I have been searching on different forums regarding this problem, but haven't been successful in finding a similar problem, or maybe I haven't been searching well enough.
I am currently developing ultrasound processing of raw radio frequency data to a visible image. Processing such an image requires a number of steps, so there are a number of kernels that need to be run for one frame.
I have been successful so far, being able to process a raw data on a NVIDIA 9600GT at ~333 fps. I have chosen OpenCL so that there is support for different hardware.
I have fully optimized the code looking at multiple best practices guides, and I'm sure I can't squeeze any extra power out of it. From data transport to shared memory, coalesced memory, etc.
Now that extensive testing has been successful on NVIDIA hardware I wanted to try it on ATI 5750 hardware. I use both profiling and CPU timers to clock processing time and any other overhead calls.
What struck me that a large overhead is created when using ATI hardware. Here are some numbers:
NVIDIA 9600GT:
Total GPU Processing Time 2354 us
Frame processing time with overhead: 3217.53 us
Each (ker) item in the list is a kernel, and its execution time. The total GPU processing time is all items added up. There is a CPU timer surrounding the entire process to time overhead calls, on NVIDIA it's about 1ms of extra overhead time.
ATI 5750
Total GPU Processing Time 2590 us
Frame processing time with overhead: 6440.24 us
The overhead on ATI hardware is 3.8 ms, which is three times more than NVIDIA. I've disabled some kernels and noticed, with each extra kernel, there is a large increase in overhead time. I believe there is a massive amount of extra overhead in calling multiple kernels on ATI hardware.

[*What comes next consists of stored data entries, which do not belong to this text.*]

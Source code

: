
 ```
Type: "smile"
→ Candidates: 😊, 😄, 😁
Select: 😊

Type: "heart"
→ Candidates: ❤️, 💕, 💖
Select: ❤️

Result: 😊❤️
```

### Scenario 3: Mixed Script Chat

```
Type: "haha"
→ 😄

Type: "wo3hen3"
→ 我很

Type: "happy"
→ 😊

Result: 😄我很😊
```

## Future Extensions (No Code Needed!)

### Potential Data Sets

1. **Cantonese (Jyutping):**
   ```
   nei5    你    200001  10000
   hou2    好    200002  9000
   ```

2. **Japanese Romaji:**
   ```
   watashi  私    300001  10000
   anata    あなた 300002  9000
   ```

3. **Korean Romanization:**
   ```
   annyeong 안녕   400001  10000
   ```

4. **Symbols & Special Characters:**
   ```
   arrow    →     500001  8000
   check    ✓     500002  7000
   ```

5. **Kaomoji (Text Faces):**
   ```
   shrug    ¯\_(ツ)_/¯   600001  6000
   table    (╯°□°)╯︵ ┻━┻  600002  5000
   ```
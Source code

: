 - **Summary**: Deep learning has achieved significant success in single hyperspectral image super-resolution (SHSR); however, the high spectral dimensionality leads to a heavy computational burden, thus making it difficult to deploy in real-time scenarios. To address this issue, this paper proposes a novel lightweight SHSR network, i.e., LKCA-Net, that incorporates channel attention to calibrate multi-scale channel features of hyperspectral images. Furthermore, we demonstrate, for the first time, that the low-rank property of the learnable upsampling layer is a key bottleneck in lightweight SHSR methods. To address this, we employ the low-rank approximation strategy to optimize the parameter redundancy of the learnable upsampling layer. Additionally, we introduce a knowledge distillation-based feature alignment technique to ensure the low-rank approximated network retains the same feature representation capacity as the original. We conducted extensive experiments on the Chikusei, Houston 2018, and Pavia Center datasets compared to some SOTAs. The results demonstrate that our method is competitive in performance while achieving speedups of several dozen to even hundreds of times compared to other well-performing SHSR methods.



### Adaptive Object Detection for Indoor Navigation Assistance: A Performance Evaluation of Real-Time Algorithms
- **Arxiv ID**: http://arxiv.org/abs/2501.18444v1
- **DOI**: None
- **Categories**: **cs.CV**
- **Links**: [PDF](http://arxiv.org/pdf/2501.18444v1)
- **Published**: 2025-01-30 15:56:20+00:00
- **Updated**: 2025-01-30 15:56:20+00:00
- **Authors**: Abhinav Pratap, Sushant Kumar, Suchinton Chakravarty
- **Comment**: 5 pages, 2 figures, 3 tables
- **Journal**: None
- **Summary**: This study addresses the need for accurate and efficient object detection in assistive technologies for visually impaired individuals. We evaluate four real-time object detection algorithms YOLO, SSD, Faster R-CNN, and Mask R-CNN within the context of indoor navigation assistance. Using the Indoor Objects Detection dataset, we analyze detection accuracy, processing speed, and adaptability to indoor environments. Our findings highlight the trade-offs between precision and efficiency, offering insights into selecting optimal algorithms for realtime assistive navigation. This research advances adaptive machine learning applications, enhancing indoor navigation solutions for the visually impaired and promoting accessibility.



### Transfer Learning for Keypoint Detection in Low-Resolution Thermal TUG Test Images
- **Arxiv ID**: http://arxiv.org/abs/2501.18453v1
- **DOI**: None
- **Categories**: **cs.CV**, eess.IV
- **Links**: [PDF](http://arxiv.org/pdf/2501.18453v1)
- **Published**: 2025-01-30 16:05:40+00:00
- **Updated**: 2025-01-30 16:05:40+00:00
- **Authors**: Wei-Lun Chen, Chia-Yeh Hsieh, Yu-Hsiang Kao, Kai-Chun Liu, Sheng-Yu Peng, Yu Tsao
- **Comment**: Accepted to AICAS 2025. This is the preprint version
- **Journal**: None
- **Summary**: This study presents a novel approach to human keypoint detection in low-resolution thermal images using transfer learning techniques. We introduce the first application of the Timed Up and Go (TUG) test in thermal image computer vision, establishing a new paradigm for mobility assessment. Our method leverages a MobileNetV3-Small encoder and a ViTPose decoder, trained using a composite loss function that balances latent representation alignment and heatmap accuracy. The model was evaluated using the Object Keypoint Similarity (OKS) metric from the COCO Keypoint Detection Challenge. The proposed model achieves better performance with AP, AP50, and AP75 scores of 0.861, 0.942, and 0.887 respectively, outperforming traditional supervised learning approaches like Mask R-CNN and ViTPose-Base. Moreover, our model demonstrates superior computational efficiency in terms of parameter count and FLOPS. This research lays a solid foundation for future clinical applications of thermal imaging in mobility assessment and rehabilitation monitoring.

Any thoughts on this problem?
Also I have noticed, reading 1 Float from GPU memory for ATI is 199 us and on NVIDIA 1 us. (clEnqueueReadBuffer) Also ran into some problems where the ATI GPU would just crash when having a barrier(CLK_LOCAL_MEM_FENCE) in a loop.
Raistmer,
These numbers are from the processing loop, the timers encapsulate only the kernel invocation calls and there are distinct differences when a kernel is not run on ATI hardware, that the overhead decreases significantly.
Any thoughts that the ATI hardware is in "earlier" development with OpenCL, causing overhead?
gahwtf,
The current implementation is not optimized for performance. You can expect this to change in upcoming releases.
omkaranthan,
Ok that explains a lot, do you have any idea how fast these releases happen?
rougly 3 monts.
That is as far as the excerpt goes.